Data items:
_ _ _ _ _ _ _

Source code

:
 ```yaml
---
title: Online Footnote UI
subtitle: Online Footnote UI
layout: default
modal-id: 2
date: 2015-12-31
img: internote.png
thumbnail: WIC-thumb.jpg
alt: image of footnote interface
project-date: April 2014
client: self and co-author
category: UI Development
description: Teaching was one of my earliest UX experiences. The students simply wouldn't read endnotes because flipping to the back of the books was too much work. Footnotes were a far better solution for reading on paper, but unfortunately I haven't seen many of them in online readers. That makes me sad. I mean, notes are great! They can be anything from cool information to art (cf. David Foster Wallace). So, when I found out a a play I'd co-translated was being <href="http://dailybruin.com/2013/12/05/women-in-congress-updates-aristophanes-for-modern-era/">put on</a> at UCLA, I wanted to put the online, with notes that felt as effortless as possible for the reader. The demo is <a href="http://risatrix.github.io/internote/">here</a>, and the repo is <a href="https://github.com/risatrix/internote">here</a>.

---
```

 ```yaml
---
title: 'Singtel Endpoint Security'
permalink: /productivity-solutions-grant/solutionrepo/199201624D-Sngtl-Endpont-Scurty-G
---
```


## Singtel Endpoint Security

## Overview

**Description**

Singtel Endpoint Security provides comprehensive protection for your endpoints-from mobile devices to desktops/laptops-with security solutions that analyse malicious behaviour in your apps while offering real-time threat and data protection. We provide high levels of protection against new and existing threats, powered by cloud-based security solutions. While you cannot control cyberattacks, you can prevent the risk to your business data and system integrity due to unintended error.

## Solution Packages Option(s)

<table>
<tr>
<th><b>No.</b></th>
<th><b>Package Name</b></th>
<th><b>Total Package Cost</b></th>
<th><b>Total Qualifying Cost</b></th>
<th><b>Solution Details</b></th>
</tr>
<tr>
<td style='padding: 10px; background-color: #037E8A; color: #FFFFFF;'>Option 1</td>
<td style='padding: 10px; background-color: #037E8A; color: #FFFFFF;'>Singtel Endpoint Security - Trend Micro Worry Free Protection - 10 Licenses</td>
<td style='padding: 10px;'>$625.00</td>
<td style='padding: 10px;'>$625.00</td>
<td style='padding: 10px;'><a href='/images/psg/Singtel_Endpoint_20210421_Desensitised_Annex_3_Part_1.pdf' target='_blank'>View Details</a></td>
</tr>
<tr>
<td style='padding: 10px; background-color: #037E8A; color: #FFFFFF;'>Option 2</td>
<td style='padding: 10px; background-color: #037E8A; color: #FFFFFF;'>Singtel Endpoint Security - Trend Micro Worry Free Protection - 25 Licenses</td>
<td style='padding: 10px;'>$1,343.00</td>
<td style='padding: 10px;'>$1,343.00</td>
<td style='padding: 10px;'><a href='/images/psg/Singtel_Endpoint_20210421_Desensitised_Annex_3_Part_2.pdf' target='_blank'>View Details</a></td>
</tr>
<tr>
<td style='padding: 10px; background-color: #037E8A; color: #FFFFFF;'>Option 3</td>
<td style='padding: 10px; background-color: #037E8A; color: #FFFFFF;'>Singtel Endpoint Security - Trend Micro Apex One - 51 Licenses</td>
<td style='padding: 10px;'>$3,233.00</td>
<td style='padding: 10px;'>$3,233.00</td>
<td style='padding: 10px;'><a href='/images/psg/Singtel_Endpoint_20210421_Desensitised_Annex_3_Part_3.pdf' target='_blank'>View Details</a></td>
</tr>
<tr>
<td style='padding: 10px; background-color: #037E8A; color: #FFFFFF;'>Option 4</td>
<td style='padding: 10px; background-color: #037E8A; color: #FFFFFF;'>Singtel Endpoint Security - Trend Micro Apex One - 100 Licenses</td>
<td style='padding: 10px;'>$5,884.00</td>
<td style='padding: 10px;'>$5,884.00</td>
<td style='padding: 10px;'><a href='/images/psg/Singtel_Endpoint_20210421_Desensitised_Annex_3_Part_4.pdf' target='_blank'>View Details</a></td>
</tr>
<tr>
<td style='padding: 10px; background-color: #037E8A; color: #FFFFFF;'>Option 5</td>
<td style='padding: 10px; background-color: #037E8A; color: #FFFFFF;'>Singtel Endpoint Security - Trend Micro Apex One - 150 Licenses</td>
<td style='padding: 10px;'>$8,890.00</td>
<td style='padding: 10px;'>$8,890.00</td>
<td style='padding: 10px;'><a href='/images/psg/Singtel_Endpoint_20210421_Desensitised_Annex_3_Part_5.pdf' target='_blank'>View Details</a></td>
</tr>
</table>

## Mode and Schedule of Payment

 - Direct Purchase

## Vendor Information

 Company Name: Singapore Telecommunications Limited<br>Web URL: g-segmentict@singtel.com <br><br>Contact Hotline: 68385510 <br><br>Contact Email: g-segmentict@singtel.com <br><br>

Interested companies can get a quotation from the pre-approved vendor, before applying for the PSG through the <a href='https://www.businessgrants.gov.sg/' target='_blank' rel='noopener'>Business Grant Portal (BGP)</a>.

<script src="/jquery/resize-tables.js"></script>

_ _ _ _ _ _ _

## TASK TO CARRY OUT
Each of the entries above is to be repeated exactly.

## RESULT FOR THIS TASK
Source code

:
 ```yaml
---
title: Online Footnote UI
subtitle: Online Footnote UI
layout: default
modal-id: 2
date: 2015-12-31
img: internote.png
thumbnail: WIC-thumb.jpg
alt: image of footnote interface
project-date: April 2014
client: self and co-author
category: UI Development
description: Teaching was one of my earliest UX experiences. The students simply wouldn't read endnotes because flipping to the back of the books was too much work. Footnotes were a far better solution for reading on paper, but unfortunately I haven't seen many of them in online readers. That makes me sad. I mean, notes are great! They can be anything from cool information to art (cf. David Foster Wallace). So, when I found out a a play I'd co-translated was being <href="http://dailybruin.com/2013/12/05/women-in-congress-updates-aristophanes-for-modern-era/">put on</a> at UCLA, I wanted to put the online, with notes that felt as effortless as possible for the reader. The demo is <a href="http://risatrix.github.io/internote/">here</a>, and the repo is <a href="https://github.com/risatrix/internote">here</a>.

---
```

 ```yaml
---
title: 'Singtel Endpoint Security'
permalink: /productivity-solutions-grant/solutionrepo/199201624D-Sngtl-Endpont-Scurty-G
---
```


## Singtel Endpoint Security

## Overview

**Description**

Singtel Endpoint Security provides comprehensive protection for your endpoints-from mobile devices to desktops/laptops-with security solutions that analyse malicious behaviour in your apps while offering real-time threat and data protection. We provide high levels of protection against new and existing threats, powered by cloud-based security solutions. While you cannot control cyberattacks, you can prevent the risk to your business data and system integrity due to unintended error.

## Solution Packages Option(s)

<table>
<tr>
<th><b>No.</b></th>
<th><b>Package Name</b></th>
<th><b>Total Package Cost</b></th>
<th><b>Total Qualifying Cost</b></th>
<th><b>Solution Details</b></th>
</tr>
<tr>
<td style='padding: 10px; background-color: #037E8A; color: #FFFFFF;'>Option 1</td>
<td style='padding: 10px; background-color: #037E8A; color: #FFFFFF;'>Singtel Endpoint Security - Trend Micro Worry Free Protection - 10 Licenses</td>
<td style='padding: 10px;'>$625.00</td>
<td style='padding: 10px;'>$625.00</td>
<td style='padding: 10px;'><a href='/images/psg/Singtel_Endpoint_20210421_Desensitised_Annex_3_Part_1.pdf' target='_blank'>View Details</a></td>
</tr>
<tr>
<td style='padding: 10px; background-color: #037E8A; color: #FFFFFF;'>Option 2</td>
<td style='padding: 10px; background-color: #037E8A; color: #FFFFFF;'>Singtel Endpoint Security - Trend Micro Worry Free Protection - 25 Licenses</td>
<td style='padding: 10px;'>$1,343.00</td>
<td style='padding: 10px;'>$1,343.00</td>
<td style='padding: 10px;'><a href='/images/psg/Singtel_Endpoint_20210421_Desensitised_Annex_3_Part_2.pdf' target='_blank'>View Details</a></td>
</tr>
<tr>
<td style='padding: 10px; background-color: #037E8A; color: #FFFFFF;'>Option 3</td>
<td style='padding: 10px; background-color: #037E8A; color: #FFFFFF;'>Singtel Endpoint Security - Trend Micro Apex One - 51 Licenses</td>
<td style='padding: 10px;'>$3,233.00</td>
<td style='padding: 10px;'>$3,233.00</td>
<td style='padding: 10px;'><a href='/images/psg/Singtel_Endpoint_20210421_Desensitised_Annex_3_Part_3.pdf' target='_blank'>View Details</a></td>
</tr>
<tr>
<td style='padding: 10px; background-color: #037E8A; color: #FFFFFF;'>Option 4</td>
<td style='padding: 10px; background-color: #037E8A; color: #FFFFFF;'>Singtel Endpoint Security - Trend Micro Apex One - 100 Licenses</td>
<td style='padding: 10px;'>$5,884.00</td>
<td style='padding: 10px;'>$5,884.00</td>
<td style='padding: 10px;'><a href='/images/psg/Singtel_Endpoint_20210421_Desensitised_Annex_3_Part_4.pdf' target='_blank'>View Details</a></td>
</tr>
<tr>
<td style='padding: 10px; background-color: #037E8A; color: #FFFFFF;'>Option 5</td>
<td style='padding: 10px; background-color: #037E8A; color: #FFFFFF;'>Singtel Endpoint Security - Trend Micro Apex One - 150 Licenses</td>
<td style='padding: 10px;'>$8,890.00</td>
<td style='padding: 10px;'>$8,890.00</td>
<td style='padding: 10px;'><a href='/images/psg/Singtel_Endpoint_20210421_Desensitised_Annex_3_Part_5.pdf' target='_blank'>View Details</a></td>
</tr>
</table>

## Mode and Schedule of Payment

 - Direct Purchase

## Vendor Information

 Company Name: Singapore Telecommunications Limited<br>Web URL: g-segmentict@singtel.com <br><br>Contact Hotline: 68385510 <br><br>Contact Email: g-segmentict@singtel.com <br><br>

Interested companies can get a quotation from the pre-approved vendor, before applying for the PSG through the <a href='https://www.businessgrants.gov.sg/' target='_blank' rel='noopener'>Business Grant Portal (BGP)</a>.

<script src="/jquery/resize-tables.js"></script>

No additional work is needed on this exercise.